TASK ITEM
Repeat the lines of the data exactly, from the first one through the one that contains "The first step".

[Saved entries]
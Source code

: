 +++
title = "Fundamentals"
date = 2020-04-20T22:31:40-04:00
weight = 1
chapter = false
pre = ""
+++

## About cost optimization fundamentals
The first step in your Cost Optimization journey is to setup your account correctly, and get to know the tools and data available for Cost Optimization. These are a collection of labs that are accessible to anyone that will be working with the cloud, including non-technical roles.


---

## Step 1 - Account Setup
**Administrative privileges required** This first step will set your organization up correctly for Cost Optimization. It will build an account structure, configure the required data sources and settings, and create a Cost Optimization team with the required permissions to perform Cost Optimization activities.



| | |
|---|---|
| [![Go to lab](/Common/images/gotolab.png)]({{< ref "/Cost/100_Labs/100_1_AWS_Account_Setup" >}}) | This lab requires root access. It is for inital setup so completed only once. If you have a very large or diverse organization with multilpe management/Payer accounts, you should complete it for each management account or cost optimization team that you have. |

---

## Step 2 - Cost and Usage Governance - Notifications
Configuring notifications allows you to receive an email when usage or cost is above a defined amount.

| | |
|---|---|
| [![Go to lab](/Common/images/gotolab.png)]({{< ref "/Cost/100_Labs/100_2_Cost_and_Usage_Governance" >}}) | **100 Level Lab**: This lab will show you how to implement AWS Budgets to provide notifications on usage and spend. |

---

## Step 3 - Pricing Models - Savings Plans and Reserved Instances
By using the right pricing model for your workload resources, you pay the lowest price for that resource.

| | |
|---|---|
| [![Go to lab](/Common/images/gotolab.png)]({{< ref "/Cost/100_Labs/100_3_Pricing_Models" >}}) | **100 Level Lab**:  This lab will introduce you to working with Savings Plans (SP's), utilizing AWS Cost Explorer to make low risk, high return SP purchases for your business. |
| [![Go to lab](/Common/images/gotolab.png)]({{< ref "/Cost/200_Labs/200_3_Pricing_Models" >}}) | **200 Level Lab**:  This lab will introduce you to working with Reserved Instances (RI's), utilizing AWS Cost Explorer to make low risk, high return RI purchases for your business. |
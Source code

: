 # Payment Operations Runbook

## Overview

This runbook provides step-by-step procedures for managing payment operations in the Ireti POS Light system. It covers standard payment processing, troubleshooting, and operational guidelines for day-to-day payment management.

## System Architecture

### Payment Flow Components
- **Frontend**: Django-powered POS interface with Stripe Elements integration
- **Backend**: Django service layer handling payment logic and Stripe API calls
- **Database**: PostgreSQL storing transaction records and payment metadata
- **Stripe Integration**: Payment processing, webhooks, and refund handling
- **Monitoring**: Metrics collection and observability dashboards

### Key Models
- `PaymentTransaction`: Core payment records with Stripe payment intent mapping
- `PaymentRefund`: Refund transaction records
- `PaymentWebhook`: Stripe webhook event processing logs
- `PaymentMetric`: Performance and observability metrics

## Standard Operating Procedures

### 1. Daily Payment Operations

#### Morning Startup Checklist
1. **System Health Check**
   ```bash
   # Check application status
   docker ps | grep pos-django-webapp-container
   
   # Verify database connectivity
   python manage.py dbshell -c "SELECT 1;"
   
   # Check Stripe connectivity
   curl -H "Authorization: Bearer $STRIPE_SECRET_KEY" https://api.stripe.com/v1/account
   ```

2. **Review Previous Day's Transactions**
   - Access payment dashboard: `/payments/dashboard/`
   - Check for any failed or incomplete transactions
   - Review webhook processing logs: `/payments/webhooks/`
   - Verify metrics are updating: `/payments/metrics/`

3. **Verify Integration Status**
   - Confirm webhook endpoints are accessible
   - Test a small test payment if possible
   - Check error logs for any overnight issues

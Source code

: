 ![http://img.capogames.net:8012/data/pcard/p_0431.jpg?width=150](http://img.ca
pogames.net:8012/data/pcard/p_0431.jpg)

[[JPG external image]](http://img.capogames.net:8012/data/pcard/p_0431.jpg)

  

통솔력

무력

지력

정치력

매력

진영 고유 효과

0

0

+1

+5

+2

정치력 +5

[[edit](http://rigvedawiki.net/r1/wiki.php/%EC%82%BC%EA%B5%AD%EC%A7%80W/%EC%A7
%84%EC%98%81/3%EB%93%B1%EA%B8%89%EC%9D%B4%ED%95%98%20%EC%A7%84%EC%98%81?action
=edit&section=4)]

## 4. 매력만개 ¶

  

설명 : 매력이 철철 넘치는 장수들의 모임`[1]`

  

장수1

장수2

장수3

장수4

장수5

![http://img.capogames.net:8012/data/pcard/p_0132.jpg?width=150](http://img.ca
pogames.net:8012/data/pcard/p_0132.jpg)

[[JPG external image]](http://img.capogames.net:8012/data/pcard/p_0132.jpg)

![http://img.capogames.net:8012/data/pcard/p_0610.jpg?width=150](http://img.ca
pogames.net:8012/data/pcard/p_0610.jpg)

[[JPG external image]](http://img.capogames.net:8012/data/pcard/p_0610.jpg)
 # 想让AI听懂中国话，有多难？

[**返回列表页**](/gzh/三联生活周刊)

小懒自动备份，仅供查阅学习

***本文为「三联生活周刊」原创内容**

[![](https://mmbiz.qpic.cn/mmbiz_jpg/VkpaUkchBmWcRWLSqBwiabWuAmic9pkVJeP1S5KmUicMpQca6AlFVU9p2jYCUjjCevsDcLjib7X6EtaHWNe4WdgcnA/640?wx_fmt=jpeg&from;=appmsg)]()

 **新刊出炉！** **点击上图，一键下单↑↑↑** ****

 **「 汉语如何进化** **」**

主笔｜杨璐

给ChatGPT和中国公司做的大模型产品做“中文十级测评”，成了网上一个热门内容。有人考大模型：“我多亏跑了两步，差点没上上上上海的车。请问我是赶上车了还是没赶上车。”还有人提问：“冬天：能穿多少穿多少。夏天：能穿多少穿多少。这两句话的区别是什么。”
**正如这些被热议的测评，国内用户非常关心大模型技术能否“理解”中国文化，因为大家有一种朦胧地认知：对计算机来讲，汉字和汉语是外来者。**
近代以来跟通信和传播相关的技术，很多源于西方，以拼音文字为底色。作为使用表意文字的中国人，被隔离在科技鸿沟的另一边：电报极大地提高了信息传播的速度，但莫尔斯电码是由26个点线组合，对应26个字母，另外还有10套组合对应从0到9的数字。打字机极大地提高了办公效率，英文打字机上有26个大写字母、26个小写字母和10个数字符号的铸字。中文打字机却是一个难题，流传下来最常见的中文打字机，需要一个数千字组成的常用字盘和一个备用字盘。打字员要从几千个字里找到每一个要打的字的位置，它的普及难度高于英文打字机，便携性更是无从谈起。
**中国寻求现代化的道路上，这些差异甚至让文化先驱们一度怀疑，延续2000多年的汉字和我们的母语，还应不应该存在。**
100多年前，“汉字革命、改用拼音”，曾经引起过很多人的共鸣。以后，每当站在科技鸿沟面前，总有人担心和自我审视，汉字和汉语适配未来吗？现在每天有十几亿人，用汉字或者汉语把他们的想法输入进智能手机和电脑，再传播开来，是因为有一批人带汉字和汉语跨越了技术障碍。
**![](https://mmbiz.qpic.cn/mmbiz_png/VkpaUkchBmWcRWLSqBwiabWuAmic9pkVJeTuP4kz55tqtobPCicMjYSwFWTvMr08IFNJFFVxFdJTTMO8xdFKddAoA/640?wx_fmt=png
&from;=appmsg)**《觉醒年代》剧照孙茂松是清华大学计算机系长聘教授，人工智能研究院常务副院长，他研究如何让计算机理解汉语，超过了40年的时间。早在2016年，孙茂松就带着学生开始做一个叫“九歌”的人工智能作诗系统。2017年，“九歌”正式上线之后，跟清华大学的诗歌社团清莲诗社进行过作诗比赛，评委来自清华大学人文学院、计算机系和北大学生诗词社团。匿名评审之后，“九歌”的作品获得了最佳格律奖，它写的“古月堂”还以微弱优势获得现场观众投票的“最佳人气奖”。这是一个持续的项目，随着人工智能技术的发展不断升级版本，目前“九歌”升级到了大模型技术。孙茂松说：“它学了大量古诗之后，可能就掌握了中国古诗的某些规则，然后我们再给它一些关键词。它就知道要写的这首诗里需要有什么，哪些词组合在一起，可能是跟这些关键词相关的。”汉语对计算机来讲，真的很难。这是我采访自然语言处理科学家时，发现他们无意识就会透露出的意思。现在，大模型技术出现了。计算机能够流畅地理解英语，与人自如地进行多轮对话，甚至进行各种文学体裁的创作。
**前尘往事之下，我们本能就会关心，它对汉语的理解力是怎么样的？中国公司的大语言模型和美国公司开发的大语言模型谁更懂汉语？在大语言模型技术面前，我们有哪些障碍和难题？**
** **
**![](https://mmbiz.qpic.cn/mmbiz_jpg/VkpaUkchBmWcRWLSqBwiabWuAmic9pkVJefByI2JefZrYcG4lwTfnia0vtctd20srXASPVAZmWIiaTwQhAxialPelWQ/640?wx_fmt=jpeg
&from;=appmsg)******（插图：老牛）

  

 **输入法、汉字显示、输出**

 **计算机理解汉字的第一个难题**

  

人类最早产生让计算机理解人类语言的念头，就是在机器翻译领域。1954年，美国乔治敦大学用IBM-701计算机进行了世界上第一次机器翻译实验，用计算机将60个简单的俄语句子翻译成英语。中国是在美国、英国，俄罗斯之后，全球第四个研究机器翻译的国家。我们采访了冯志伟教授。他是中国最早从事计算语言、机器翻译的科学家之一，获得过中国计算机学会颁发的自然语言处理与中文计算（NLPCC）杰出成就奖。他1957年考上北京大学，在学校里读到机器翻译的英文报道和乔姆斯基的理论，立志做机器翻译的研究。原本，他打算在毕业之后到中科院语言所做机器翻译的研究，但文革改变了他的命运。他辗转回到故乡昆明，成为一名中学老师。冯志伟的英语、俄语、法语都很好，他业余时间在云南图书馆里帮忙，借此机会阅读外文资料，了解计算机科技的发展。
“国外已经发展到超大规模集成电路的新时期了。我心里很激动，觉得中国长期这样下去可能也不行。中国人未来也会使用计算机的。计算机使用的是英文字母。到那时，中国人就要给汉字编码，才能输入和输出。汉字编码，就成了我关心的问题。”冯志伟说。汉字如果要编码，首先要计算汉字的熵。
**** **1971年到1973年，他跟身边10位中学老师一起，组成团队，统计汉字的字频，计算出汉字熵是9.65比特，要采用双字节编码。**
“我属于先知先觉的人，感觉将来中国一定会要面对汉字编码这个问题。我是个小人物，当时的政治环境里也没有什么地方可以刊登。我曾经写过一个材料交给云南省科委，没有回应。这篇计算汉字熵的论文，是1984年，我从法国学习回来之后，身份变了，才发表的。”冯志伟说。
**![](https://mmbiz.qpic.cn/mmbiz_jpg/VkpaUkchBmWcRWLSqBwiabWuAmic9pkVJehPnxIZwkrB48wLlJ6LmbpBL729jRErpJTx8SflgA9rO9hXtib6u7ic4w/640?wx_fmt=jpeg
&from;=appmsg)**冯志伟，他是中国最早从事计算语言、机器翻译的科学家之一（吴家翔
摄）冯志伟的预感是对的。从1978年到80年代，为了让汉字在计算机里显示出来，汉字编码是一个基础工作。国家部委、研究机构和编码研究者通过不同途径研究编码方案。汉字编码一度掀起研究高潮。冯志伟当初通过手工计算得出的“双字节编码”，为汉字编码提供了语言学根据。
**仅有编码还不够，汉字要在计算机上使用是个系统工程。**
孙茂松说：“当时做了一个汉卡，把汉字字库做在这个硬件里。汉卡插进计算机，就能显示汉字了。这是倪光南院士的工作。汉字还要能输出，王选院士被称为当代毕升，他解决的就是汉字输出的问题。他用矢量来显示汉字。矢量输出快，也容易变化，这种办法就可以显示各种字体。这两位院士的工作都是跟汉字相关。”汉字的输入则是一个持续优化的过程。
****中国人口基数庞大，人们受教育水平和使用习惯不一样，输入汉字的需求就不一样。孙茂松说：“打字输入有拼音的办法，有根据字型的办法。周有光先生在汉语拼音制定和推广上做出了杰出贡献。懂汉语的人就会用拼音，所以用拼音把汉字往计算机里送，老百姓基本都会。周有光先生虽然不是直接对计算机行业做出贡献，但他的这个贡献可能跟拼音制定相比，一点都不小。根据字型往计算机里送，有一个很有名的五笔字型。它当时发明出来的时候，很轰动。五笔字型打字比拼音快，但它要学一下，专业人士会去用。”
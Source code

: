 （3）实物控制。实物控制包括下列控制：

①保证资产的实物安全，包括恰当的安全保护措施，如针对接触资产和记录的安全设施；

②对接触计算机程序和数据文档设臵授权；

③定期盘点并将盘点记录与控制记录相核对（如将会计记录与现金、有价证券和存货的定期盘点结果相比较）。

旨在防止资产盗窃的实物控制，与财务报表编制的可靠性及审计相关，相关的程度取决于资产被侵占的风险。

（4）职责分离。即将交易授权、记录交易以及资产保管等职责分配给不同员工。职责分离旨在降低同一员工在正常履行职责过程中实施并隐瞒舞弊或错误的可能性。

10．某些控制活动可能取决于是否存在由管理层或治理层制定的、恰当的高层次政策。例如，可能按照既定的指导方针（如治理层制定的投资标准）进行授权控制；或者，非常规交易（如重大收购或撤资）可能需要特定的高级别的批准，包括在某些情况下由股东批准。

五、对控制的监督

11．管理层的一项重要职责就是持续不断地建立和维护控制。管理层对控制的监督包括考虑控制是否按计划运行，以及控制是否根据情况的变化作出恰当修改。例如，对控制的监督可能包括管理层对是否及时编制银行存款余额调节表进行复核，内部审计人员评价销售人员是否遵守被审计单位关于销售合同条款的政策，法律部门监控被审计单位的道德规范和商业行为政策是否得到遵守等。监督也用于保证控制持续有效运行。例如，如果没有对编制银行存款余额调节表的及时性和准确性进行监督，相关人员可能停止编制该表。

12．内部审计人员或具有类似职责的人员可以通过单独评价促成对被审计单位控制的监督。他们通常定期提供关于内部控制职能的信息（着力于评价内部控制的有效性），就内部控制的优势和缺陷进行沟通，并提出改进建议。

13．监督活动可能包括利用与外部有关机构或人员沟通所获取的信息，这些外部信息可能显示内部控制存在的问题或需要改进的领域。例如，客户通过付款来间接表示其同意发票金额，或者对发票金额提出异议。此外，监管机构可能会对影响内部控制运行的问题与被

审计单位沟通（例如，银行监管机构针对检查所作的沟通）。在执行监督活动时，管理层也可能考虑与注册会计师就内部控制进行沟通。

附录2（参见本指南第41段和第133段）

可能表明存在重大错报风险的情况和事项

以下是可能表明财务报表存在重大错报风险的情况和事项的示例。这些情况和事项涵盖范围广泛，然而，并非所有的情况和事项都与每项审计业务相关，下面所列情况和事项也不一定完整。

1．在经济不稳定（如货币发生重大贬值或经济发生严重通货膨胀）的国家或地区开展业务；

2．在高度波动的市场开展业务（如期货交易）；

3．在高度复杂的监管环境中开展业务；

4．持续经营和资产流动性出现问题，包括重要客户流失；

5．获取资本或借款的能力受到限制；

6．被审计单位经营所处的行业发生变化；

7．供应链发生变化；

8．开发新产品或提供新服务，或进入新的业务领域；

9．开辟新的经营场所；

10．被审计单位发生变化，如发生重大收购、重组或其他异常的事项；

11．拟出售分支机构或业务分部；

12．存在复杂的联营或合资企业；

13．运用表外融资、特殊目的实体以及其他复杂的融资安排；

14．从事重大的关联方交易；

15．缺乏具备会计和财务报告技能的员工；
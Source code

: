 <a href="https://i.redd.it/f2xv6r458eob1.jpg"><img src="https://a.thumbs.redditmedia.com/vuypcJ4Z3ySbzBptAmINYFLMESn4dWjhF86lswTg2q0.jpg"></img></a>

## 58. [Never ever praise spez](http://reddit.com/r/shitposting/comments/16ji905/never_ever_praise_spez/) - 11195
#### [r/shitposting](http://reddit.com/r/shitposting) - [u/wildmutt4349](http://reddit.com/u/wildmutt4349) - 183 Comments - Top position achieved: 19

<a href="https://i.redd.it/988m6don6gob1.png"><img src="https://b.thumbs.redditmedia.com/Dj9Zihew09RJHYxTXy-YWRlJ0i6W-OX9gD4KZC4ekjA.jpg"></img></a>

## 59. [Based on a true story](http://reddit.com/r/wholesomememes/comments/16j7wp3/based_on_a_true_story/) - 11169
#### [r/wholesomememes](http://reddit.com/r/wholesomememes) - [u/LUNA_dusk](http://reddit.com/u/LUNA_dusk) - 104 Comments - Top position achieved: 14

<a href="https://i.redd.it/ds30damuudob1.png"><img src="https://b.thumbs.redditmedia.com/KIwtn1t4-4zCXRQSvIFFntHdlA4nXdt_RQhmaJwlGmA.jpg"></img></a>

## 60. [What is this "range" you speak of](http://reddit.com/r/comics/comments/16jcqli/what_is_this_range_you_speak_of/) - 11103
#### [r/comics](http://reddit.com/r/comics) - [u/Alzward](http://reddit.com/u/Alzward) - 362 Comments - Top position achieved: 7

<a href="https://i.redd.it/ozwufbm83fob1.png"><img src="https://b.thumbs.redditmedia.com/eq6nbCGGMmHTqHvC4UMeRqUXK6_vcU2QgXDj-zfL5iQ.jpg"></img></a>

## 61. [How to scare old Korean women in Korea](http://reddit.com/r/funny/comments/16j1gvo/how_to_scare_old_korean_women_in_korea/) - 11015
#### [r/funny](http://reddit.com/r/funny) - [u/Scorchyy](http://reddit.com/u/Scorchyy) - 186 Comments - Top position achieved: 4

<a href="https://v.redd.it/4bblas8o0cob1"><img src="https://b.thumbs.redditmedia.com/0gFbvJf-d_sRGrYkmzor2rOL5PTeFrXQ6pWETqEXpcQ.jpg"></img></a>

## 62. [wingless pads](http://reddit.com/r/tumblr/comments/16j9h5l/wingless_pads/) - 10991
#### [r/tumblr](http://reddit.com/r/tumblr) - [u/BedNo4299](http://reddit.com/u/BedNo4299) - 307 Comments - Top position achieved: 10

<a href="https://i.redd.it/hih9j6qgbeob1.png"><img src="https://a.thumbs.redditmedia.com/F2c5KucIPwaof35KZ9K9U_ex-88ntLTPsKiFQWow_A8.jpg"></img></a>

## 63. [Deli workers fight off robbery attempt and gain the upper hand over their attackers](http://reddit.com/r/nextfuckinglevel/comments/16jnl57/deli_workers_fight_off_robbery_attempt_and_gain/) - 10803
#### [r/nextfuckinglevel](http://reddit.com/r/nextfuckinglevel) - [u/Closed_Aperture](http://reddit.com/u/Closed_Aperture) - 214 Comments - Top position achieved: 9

ANSWER SPACE
Source code

: +++
title = "Fundamentals"
date = 2020-04-20T22:31:40-04:00
weight = 1
chapter = false
pre = ""
+++

## About cost optimization fundamentals
The first step in your Cost Optimization journey is to setup your account correctly, and get to know the tools and data available for Cost Optimization. These are a collection of labs that are accessible to anyone that will be working with the cloud, including non-technical roles.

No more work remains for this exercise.